> WHAT TO DO
The answer must consist of every line from the entries that holds the word "Symptoms".

### GIVEN RECORDS

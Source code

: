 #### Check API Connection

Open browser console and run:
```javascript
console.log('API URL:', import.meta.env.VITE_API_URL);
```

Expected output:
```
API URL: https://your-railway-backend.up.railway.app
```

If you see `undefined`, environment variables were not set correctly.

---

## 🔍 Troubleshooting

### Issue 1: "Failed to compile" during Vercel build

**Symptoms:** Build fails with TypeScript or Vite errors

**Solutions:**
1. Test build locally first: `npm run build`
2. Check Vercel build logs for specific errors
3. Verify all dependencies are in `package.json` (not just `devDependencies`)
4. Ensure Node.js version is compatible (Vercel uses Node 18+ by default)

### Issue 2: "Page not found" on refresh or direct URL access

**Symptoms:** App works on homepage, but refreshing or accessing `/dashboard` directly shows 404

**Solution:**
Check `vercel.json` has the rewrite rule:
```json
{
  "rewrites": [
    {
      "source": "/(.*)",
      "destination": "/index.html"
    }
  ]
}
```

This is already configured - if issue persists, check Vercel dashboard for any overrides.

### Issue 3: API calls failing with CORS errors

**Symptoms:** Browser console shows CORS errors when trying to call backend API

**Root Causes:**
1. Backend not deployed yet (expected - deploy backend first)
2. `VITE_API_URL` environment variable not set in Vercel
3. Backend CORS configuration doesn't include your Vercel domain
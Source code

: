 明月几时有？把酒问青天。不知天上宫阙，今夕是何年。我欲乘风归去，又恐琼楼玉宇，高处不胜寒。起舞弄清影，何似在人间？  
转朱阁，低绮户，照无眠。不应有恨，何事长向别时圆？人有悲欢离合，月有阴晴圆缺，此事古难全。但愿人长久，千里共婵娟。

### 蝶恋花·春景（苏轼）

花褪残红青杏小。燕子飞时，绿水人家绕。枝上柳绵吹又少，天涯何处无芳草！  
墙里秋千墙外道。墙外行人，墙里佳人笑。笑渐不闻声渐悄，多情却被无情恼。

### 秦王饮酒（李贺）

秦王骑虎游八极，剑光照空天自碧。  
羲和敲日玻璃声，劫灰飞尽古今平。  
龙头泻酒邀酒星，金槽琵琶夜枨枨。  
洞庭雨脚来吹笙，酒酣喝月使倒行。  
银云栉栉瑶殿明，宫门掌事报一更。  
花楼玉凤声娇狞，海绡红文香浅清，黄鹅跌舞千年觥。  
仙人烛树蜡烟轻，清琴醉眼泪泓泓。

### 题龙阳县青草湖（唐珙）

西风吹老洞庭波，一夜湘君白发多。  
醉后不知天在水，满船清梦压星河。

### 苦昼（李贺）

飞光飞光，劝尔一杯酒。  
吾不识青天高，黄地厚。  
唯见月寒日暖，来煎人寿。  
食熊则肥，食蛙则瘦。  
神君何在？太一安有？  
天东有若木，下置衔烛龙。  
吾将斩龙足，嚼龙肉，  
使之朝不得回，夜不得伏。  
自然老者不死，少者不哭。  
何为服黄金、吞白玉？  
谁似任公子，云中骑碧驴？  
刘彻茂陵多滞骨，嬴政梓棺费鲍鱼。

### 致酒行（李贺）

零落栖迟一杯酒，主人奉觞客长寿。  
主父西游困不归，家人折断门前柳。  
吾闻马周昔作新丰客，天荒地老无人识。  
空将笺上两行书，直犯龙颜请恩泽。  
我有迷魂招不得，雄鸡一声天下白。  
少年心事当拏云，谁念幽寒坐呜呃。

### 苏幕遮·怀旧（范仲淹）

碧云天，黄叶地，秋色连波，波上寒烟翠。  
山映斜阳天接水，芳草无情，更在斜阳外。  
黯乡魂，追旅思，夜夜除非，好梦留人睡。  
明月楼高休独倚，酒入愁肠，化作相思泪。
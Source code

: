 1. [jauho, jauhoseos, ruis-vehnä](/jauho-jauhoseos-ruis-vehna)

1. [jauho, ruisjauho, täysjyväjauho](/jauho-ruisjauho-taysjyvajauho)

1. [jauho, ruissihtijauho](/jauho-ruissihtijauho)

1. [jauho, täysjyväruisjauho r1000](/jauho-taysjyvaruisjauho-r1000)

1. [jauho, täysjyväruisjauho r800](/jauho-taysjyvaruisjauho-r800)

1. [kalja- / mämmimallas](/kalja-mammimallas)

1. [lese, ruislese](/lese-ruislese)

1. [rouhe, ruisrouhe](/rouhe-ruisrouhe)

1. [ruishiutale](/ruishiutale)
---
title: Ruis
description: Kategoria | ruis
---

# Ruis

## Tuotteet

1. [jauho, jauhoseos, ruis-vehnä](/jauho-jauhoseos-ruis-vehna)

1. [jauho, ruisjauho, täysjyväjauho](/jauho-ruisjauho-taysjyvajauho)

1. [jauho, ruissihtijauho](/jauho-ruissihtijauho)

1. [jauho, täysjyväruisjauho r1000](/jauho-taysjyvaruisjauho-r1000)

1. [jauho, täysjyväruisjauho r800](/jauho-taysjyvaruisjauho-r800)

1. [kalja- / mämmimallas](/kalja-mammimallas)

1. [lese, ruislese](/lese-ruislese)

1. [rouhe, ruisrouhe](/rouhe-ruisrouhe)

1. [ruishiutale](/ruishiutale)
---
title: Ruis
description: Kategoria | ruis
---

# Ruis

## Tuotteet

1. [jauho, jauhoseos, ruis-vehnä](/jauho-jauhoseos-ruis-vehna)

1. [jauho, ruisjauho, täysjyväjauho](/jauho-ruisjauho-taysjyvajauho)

######

> OUTPUT
**Symptoms:** Build fails with TypeScript or Vite errors
**Symptoms:** App works on homepage, but refreshing or accessing `/dashboard` directly shows 404
**Symptoms:** Browser console shows CORS errors when trying to call backend API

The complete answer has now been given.